= WHAT TO WORK ON =
Would you output the entries below only from the line containing "primary test. The" through the line containing "Note: specification of", exactly as they stand and with both ends included?

INPUT DATA Start Marker

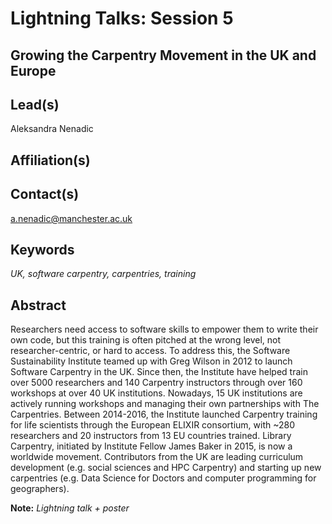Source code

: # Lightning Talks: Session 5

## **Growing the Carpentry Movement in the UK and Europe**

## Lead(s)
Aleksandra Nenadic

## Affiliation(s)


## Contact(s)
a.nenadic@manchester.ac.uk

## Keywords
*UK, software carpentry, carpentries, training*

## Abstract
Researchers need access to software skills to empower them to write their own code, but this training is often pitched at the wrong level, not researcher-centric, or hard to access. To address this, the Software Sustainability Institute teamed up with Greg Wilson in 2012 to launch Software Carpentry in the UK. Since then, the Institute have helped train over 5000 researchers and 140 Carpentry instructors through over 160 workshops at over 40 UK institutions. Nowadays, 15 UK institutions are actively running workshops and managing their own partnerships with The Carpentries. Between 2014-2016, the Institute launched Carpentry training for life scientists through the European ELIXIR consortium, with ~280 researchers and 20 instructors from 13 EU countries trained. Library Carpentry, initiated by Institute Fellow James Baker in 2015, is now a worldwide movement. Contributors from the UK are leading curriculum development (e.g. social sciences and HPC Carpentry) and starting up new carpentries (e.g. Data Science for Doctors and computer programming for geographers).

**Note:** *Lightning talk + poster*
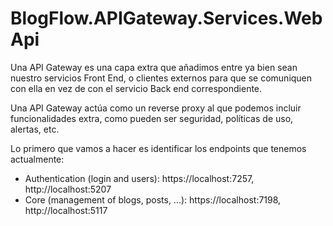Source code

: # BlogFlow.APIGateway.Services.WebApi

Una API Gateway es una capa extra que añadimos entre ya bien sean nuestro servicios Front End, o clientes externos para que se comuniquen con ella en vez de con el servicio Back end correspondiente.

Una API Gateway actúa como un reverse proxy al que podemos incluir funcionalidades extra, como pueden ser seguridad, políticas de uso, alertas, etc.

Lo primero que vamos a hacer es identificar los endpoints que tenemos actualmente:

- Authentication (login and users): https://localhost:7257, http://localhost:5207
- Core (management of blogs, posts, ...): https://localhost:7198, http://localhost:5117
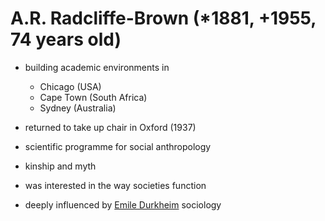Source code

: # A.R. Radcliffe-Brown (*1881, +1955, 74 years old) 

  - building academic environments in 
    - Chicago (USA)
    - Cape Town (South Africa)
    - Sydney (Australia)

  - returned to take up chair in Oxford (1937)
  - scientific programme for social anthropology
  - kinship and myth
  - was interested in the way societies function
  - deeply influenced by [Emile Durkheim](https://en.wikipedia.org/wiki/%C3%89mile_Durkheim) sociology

INPUT DATA End Marker
INPUT DATA Start Marker

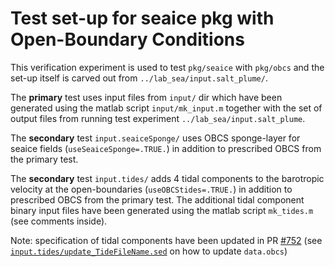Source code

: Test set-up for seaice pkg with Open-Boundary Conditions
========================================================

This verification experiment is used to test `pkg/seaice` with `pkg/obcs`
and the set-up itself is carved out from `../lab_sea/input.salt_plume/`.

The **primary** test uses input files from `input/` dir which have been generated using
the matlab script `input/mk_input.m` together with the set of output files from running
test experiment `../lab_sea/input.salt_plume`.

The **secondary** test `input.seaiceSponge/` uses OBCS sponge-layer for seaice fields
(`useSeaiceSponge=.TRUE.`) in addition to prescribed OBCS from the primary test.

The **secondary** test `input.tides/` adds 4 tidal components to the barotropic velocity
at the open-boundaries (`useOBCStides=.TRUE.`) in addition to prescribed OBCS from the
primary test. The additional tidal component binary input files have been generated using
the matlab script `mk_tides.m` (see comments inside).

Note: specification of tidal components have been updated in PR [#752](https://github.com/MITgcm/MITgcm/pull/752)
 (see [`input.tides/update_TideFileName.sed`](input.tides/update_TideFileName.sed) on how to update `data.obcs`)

INPUT DATA End Marker
INPUT DATA Start Marker

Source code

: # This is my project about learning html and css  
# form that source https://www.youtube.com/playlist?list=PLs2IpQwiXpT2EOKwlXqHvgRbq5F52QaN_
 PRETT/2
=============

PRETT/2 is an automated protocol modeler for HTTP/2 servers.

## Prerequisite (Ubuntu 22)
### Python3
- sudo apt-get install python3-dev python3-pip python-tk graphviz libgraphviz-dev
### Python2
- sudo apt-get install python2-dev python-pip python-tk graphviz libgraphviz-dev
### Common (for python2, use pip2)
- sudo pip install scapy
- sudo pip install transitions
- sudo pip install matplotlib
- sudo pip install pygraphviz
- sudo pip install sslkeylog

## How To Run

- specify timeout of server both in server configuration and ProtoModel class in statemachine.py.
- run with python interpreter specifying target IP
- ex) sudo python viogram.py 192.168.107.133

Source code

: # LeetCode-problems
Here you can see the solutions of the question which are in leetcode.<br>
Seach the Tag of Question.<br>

INPUT DATA End Marker

= ANSWER BOX =
primary test. The additional tidal component binary input files have been generated using
the matlab script `mk_tides.m` (see comments inside).

Note: specification of tidal components have been updated in PR [#752](https://github.com/MITgcm/MITgcm/pull/752)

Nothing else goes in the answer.